I have a Procedure in Oracle that takes a varchar2
paramater. Based on the value of that parameter, I need to define a cursor. The cursor will operate on diff
you will need a REF CURSOR and open it conditionaly, for example:
SQL> CREATE OR REPLACE PROCEDURE GET_RECORDS(v_action IN VARCHAR2) IS
2 v_thing VARCHAR2(10);
3 get_records SYS_REFCURSOR;
4 BEGIN
5 IF (v_action = 'DO THIS') THEN
6 OPEN get_records FOR
7 SELECT 1 FROM dual;
8 ELSE
9 OPEN get_records FOR
10 SELECT 2 FROM dual;
11 END IF;
12
13 LOOP
14 FETCH get_records INTO v_thing;
15 EXIT WHEN get_records%NOTFOUND;
16 /* do things */
17 dbms_output.put_line(v_thing);
18 END LOOP;
19 CLOSE get_records;
20 END;
21 /
Procedure created
SQL> exec get_records ('DO THIS');
1
PL/SQL procedure successfully completed
SQL> exec get_records ('DO THAT');
2
PL/SQL procedure successfully completed
You can even use the condition inside the implicit for loop.

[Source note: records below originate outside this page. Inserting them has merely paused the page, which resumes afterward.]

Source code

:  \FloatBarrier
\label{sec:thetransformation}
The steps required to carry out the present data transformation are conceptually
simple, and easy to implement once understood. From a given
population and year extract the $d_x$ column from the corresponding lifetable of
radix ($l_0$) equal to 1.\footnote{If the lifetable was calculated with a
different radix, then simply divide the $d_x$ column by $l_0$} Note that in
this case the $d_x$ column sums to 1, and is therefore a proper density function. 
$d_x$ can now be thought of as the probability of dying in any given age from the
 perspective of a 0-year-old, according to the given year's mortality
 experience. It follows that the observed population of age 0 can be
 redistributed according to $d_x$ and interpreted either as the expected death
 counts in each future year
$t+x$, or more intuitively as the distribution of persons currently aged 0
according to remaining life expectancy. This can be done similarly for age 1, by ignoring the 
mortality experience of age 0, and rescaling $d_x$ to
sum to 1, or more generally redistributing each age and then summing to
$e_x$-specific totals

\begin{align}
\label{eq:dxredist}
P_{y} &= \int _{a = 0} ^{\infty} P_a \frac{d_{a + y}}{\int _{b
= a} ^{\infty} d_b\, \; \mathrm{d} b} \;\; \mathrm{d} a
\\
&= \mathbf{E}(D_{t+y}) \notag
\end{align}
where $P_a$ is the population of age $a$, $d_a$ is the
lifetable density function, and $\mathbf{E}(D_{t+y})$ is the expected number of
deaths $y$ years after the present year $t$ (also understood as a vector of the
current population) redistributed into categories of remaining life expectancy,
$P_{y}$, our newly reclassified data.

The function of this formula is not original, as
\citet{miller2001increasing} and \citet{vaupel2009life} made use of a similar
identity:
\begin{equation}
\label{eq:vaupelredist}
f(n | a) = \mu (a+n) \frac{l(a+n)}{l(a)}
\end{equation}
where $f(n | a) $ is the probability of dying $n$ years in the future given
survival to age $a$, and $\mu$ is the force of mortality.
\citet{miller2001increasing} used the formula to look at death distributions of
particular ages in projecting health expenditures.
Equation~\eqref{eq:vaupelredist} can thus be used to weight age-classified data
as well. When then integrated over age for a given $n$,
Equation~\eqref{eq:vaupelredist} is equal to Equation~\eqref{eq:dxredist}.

Without cursor declaration or SYS_REFCURSOR
(I dislike them sorry) - I mean you can use your variables, here v_action
, inside implicit cursor declaration:
BEGIN
FOR this_cur IN (
SELECT * FROM <THIS>
WHERE v_action = 'DO THIS'
) LOOP
<<do something>>
END LOOP;
FOR that_cur IN (
SELECT * FROM <THIS>
WHERE v_action <> 'DO THIS'
) LOOP
<<do something else>>
END LOOP;
END IF;
END;
I would probably code something like this (where the two loops may call the same functions)
BEGIN
IF( v_action = 'DO THIS' )
THEN
FOR this_cur IN (SELECT * FROM <THIS>)
LOOP
<<do something>>
END LOOP;
ELSE
FOR that_cur IN (SELECT * FROM <THAT>)
LOOP
<<do something else>>
END LOOP;
END IF;
END;
You could also use dynamic SQL to open the cursor but that tends to get more complicated, particularly if there are only two options.
IS
get_records SYS_REFCURSOR;
l_sql_stmt VARCHAR2(100);
BEGIN
IF( v_action = 'DO THIS' )
THEN
l_sql_stmt := 'SELECT * from <THIS>';
ELSE
l_sql_stmt := 'SELECT * from <THAT>';
END IF;
OPEN get_records FOR l_sql_stmt;
...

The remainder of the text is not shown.